Written and Media by Emma Canady.
There are a lot of strong and versatile opinions when it comes to politics. And I’m here for that! I love that there are so many opinions and viewpoints circulating around the American population when it comes to our politics and policies: in my opinion, that is an absolute necessity for democracy. This hodgepodge of viewpoints and experiences are what causes us to grow, expand, and adapt. If we all had one collective mind, there would never be any change which, arguably, is the most important part of politics. Change, of course, occurs from voting. As Normal Siegal writes in his Observer article, “The right to vote is a cornerstone of a constitutional democracy. It is fundamental that everyone vote.”
So while I have my own very strong viewpoints and political leanings, I could never begrudge someone their own opinions. I believe that everyone has the right to have their own voice heard. But what I do disagree with, loudly and belligerently, is when people don’t use their voices.
Voting is a right given to Americans. It is a right that thousands of people have fought for, bled for, died for. Voting is the base of the democracy that we live in. African Americans, Native Americans, women, and other groups of people bitterly fought for their right to vote, to have a say in the American narrative. Because of this, I get a little miffed when I hear people say that voting is unnecessary, stupid, or pointless.
To quote a really adorable little kid in the Buzz Feed video Kids Explain Why Voting Matters, “everyone thinks their voice doesn’t matter, but that is such, such a lie”.
Voting is absolutely and irrevocably not pointless.
Yes, your vote does not directly tally against Trump or Clinton. It’s not quite as quid pro quo as that Kevin Costner movie Swing Vote, but it’s still just as important as that. Each vote is given to the representative that, surprise, we voted into the Electoral College. For example, in Illinois representatives will wait until Illinois votes are locked in. Then, since we are given twenty electoral votes, they could look at the eight Republican votes, the ten Democratic votes, and the two Independent votes and go: Hey, we’re predominantly Democratic. I’ll vote Democratic to represent the majority of this state. (For more information on the Electoral College, check out this easy Ted-Ed video explaining the system.) This doesn’t mean that your vote doesn’t matter, since one party had more: it’s all the more reason to go out there and vote, making sure that you are heard, winner or not.

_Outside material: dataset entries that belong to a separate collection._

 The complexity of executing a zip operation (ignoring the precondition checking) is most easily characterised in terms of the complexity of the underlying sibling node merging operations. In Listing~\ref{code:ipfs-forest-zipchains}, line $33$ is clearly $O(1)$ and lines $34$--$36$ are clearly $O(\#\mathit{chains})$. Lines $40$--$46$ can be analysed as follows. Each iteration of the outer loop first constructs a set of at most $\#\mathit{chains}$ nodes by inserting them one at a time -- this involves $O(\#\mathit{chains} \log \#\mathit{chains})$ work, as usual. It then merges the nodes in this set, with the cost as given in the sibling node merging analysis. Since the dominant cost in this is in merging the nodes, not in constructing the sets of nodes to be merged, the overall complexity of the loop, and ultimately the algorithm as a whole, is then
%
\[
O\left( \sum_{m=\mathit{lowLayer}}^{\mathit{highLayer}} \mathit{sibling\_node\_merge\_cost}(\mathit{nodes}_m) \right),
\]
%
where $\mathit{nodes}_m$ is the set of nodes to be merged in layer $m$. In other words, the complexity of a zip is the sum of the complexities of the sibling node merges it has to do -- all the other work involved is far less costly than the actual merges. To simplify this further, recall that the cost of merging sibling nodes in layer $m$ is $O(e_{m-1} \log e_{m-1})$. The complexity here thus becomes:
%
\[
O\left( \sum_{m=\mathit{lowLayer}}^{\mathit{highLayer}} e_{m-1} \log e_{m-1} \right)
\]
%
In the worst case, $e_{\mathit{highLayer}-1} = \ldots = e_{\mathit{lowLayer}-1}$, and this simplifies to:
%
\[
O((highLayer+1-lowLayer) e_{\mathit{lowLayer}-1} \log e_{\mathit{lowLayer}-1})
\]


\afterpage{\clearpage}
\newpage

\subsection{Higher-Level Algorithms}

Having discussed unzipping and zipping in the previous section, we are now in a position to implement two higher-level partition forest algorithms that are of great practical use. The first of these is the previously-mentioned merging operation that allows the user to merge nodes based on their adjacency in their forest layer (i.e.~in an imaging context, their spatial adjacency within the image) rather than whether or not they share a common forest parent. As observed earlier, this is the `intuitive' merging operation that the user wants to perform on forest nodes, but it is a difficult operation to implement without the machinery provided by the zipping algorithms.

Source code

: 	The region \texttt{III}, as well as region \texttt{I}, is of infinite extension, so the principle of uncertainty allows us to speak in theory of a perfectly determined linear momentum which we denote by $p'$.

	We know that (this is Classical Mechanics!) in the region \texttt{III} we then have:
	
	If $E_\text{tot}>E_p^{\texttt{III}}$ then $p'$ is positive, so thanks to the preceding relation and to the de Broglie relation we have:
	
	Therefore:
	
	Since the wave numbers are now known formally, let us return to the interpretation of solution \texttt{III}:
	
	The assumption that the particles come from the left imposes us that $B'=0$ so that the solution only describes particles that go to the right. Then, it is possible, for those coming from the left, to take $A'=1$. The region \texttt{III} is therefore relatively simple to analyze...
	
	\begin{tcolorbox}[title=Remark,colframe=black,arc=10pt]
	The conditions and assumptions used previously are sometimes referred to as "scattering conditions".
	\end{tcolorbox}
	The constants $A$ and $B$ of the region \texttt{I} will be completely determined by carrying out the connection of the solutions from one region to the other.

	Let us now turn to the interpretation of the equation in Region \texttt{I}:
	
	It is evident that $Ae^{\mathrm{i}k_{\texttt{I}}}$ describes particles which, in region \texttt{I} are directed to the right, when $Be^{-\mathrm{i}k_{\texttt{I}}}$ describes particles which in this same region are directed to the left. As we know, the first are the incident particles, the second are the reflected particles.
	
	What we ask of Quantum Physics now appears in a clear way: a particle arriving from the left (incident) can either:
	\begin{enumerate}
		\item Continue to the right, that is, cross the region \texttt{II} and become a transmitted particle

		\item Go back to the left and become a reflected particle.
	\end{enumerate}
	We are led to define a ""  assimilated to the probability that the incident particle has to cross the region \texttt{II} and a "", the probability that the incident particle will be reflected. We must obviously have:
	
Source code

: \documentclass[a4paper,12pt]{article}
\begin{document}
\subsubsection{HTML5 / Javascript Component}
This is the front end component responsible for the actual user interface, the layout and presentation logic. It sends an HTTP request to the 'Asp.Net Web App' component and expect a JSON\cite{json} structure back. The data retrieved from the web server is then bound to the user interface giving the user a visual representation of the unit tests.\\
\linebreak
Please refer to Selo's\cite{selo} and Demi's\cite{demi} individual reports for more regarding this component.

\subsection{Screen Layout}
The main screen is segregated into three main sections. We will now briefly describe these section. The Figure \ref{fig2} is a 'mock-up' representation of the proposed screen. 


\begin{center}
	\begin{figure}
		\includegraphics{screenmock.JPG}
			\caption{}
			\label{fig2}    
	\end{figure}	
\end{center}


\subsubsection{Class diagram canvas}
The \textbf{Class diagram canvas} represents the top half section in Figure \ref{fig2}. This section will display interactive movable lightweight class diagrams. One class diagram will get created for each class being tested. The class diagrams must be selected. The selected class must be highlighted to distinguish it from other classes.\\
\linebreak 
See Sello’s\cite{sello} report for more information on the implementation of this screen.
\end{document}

Outside of individual voting not mattering, one excuse often spouted is that voting doesn’t matter because all politicians are crooked. This, to be blunt, is utterly ridiculous. Yes, politicians might be swayed by things that you disagree with and yes, they probably have made mistakes, both personally and career-wise: but haven’t we all? Why is to be a politician synonymous with being perfect? Sometimes, even if we don’t like it, voting becomes choosing between two bad options. But the lesser of two evils still isn’t the biggest evil. And that’s not nothing.
There are problems with the voting system, of course. There are actions gone to limit voting, uncontested opponents, candidates that seem just as bad as each other: but these negative aspects of voting do not deter from the importance and goodness of the act of voting itself.
Actor and activist Jesse William stars in a short video where he implores the importance of voting, saying “If someone says [that] democracy is a sham, those people don’t speak for me, the system is rigged: you say, vote… [If] someone says, hey, I’m making a statement by not voting: you say, well, I can’t hear it.”
As the video goes on, Williams explains the countless things someone unregistered to vote can’t affect: local and state policies, their district attorney, their mayor. “This government was designed to be changed. You can either make that change or you can take what little they give you.” He continues. “Democracy is not a sham. It’s a job.”
Voting is important because we have a voice. Vote for your judges, your city council, your state representatives. Vote for your president. If you have the chance to make the country better, take it. It’s our duty to use our voices and our votes to make this country the best that we can.
And if you think the system needs changing, then that’s great, too. Find politicians that agree with your points of view and vote them in. Because change can and will occur through voting– so make sure you’re a part of that.
Voting registration for the upcoming presidential election closes on October 23 for online registration and November 8 for in person.